What a wonderful world that would be, right? With Mr Wonka’s passion for all things sweet and magical, it could be a kid’s dream come true. Not that you’d necessarily want your home or office decorated by Mr Wonka, but if some Wonka-like touches here and there appeal, you might want to check these out…

Ice cream lamps. Sure, why not? They come in a delicious range of colours and are over two feet high. They come with a bulb, but you will need to resist the urge to lick the giant soft-serve (even if the cone is marked ‘Safe-T Cup’) as I don’t want you getting zapped.

Or how about a cupcake cushion? With coloured sprinkles. It looks really cool in this picture, but I should warn you that there was another picture of it on a lounge…where it looked like a squished old piece of cupcake, rather than a fresh and tasty treat. You’ve been warned.

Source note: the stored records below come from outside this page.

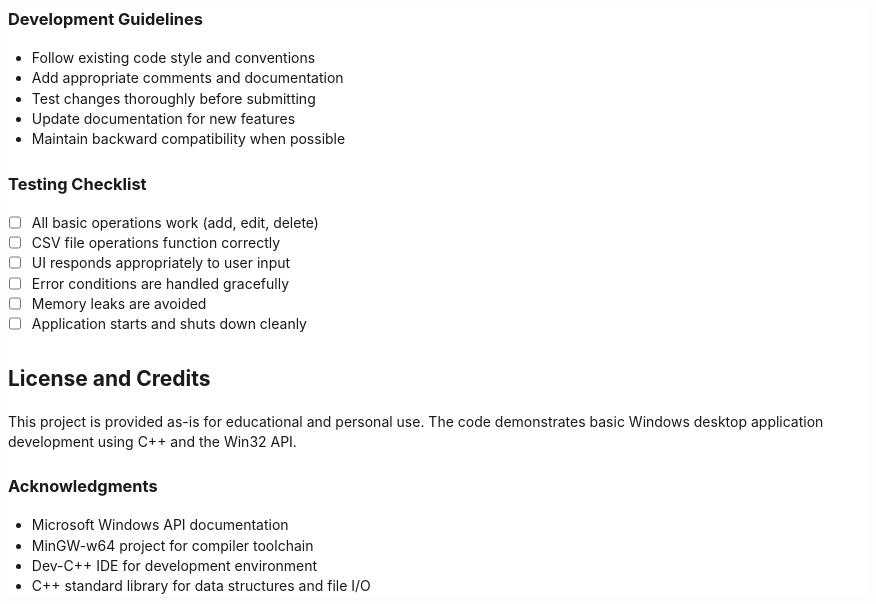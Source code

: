 ### Development Guidelines
- Follow existing code style and conventions
- Add appropriate comments and documentation
- Test changes thoroughly before submitting
- Update documentation for new features
- Maintain backward compatibility when possible

### Testing Checklist
- [ ] All basic operations work (add, edit, delete)
- [ ] CSV file operations function correctly
- [ ] UI responds appropriately to user input
- [ ] Error conditions are handled gracefully
- [ ] Memory leaks are avoided
- [ ] Application starts and shuts down cleanly

## License and Credits

This project is provided as-is for educational and personal use. The code demonstrates basic Windows desktop application development using C++ and the Win32 API.

### Acknowledgments
- Microsoft Windows API documentation
- MinGW-w64 project for compiler toolchain
- Dev-C++ IDE for development environment
- C++ standard library for data structures and file I/O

And if you want to listen to some sweet tunes while reclining on your cupcake on a lazy Sunday, you might like these Gummy Bear Earbuds. They’re scented. Uh huh. It does seem a little bit wrong, especially if your Grandma ever told you not to stick jellies in your ears. Although these are attached to a cord, so I guess it’s ok.

This one isn’t in keeping with the dessert theme, but Willy was a fan of messing with people’s heads via distorted sizes and shapes, so I think he’d approve. And I am tipping he liked his caffeine (amongst other things) to keep him so perky. For you, or perhaps to prop up that guy in the office who always seems to be sleeping, I present the giant coffee cup. It can hold 20 cups of coffee. But I am not suggesting that you drink them all at once. (Unless you record it and put it on You Tube.)

Whether you’re looking for a gift or something to make your home a little bit Wonka, you can check out all of these things, and a bzillion more, at fredflare.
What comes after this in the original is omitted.